● What you need to do:
Look through the records and copy each line that has "EthernetServer" in it.

--- START ---

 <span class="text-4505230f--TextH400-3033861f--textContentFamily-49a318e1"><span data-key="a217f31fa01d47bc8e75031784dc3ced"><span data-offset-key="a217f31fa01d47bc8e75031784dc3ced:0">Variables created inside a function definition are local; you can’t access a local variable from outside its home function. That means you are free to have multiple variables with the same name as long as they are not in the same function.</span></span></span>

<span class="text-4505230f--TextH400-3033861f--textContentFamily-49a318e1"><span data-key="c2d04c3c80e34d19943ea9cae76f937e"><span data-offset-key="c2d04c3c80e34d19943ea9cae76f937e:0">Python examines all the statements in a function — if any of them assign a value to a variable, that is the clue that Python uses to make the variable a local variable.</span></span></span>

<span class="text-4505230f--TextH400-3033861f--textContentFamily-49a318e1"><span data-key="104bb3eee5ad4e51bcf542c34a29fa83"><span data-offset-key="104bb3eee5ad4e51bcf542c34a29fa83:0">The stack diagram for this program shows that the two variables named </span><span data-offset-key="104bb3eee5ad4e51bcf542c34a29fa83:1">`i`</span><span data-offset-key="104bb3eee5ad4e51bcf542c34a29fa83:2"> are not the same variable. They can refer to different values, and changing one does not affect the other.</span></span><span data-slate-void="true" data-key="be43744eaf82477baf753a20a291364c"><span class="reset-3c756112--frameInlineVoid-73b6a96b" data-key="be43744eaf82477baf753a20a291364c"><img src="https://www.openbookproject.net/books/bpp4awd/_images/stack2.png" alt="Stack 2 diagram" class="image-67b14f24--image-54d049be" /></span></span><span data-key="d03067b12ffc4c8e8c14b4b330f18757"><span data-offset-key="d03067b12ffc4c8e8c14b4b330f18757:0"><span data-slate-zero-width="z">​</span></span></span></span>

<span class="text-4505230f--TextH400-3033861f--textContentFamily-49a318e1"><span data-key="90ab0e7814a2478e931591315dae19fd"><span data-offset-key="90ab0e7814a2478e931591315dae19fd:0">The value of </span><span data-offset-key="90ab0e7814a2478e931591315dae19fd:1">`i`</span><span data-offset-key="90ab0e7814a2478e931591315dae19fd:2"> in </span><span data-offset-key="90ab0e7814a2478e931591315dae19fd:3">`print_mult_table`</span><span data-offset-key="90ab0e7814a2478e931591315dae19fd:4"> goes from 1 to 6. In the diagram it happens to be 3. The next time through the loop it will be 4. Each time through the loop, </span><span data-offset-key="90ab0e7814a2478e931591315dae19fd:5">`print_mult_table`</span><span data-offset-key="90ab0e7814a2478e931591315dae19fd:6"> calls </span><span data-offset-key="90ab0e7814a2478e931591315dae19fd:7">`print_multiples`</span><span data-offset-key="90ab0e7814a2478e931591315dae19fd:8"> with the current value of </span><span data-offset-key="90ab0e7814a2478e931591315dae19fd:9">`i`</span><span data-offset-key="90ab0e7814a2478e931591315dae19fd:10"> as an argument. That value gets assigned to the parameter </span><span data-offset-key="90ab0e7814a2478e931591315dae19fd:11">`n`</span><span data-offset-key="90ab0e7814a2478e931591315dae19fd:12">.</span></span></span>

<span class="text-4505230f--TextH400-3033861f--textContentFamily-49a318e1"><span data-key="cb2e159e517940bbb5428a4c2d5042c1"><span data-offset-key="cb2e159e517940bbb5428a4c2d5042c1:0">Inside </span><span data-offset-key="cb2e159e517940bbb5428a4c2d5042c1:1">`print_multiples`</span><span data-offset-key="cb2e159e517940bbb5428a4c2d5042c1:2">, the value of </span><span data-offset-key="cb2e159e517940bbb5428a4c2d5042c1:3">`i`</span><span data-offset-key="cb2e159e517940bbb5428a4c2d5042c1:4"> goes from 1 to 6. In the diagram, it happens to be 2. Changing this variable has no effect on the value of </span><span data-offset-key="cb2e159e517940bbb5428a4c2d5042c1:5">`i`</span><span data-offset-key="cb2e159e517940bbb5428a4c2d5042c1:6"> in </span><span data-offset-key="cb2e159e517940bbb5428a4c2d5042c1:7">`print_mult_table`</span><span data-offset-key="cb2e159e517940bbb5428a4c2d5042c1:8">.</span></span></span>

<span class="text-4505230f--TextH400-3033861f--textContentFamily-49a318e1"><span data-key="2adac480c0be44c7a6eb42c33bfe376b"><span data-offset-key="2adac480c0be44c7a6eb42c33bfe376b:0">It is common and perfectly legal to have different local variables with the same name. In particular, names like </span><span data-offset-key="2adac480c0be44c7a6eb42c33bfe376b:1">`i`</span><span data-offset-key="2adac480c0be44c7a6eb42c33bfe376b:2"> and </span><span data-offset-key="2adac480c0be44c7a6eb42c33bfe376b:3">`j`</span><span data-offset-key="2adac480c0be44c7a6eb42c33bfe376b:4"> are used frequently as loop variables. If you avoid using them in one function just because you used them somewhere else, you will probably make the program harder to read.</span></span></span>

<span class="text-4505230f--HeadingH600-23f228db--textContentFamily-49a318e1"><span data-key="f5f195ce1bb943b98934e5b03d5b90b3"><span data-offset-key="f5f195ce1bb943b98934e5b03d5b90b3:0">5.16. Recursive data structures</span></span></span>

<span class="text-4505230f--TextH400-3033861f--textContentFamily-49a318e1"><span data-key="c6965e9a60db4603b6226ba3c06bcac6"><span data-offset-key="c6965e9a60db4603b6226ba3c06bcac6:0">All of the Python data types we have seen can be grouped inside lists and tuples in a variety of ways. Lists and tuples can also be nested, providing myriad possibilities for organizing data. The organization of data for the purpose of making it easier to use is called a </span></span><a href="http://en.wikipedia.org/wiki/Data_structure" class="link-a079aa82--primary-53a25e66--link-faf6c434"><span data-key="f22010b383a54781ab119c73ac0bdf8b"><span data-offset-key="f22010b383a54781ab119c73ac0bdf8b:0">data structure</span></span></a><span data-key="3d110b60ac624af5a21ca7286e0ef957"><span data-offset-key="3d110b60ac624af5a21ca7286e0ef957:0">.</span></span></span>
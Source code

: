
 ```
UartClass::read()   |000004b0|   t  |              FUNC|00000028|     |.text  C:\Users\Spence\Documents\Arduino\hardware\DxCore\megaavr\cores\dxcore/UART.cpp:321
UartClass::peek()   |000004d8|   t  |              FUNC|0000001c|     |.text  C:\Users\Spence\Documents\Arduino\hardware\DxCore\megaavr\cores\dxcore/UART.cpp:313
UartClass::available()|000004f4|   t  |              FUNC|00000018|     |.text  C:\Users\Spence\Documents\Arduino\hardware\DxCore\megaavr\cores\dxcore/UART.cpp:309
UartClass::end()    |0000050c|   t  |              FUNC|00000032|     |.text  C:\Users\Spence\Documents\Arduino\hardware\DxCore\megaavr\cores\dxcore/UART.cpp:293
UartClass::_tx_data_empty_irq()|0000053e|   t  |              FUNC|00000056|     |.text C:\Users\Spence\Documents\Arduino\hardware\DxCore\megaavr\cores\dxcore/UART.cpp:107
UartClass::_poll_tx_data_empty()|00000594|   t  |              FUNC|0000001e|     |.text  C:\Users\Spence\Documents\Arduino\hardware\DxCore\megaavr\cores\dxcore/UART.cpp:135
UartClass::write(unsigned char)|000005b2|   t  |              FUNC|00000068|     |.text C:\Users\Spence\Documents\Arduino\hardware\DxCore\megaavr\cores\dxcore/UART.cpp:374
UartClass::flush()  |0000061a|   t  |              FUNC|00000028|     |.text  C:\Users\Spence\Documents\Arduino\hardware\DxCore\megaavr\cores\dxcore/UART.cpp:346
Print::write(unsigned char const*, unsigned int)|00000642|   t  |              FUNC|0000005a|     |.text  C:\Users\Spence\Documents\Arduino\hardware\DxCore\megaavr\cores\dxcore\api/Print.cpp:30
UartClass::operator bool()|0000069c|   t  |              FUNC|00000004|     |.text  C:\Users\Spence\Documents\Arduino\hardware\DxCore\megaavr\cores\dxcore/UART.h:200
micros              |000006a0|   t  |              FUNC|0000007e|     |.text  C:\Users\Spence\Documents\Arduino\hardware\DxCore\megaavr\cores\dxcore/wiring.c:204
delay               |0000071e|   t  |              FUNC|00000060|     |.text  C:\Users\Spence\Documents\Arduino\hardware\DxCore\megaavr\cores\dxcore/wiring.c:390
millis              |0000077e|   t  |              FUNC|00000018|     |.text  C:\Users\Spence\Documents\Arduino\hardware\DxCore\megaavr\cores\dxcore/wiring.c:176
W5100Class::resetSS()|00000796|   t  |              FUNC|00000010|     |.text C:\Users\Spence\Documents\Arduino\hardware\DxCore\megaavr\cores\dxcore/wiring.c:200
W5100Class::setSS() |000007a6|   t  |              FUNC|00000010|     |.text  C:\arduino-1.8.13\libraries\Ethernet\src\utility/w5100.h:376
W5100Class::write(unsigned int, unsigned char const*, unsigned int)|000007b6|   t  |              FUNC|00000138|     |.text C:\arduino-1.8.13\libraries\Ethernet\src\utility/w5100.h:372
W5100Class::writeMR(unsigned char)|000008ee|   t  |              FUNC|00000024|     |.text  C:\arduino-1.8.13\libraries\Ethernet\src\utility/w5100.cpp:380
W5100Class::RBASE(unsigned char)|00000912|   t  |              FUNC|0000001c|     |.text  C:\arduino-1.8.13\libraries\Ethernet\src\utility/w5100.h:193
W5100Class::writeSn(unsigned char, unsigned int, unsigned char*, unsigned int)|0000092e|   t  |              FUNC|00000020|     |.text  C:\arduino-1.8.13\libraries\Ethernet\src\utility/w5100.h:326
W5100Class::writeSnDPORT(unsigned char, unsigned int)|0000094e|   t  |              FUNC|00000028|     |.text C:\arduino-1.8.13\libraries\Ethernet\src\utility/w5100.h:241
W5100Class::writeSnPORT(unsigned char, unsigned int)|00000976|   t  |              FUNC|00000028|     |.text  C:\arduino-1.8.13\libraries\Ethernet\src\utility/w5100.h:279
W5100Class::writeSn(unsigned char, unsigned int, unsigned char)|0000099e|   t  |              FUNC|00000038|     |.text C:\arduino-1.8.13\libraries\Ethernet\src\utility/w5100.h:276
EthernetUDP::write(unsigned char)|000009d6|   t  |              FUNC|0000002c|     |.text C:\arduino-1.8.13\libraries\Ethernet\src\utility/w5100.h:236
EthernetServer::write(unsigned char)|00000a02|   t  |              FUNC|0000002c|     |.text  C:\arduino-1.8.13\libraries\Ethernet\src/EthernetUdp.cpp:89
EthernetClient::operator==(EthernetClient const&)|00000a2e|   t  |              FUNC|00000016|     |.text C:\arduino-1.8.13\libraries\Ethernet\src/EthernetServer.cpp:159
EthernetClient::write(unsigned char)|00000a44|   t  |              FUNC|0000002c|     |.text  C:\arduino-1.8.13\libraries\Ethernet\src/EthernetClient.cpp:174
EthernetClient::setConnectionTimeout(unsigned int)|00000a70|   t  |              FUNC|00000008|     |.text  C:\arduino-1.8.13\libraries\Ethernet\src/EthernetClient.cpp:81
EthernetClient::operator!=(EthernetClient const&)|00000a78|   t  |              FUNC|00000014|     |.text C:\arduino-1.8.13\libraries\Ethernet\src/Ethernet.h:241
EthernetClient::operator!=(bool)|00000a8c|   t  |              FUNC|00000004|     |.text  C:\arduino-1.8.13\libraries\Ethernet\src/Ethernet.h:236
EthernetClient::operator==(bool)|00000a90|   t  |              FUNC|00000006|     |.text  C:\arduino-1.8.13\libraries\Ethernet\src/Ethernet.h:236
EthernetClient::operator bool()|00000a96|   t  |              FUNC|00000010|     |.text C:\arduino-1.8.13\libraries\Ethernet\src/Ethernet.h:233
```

--- END ---

● Reply to the exercise:
EthernetServer::write(unsigned char)|00000a02|   t  |              FUNC|0000002c|     |.text  C:\arduino-1.8.13\libraries\Ethernet\src/EthernetUdp.cpp:89
EthernetClient::operator==(EthernetClient const&)|00000a2e|   t  |              FUNC|00000016|     |.text C:\arduino-1.8.13\libraries\Ethernet\src/EthernetServer.cpp:159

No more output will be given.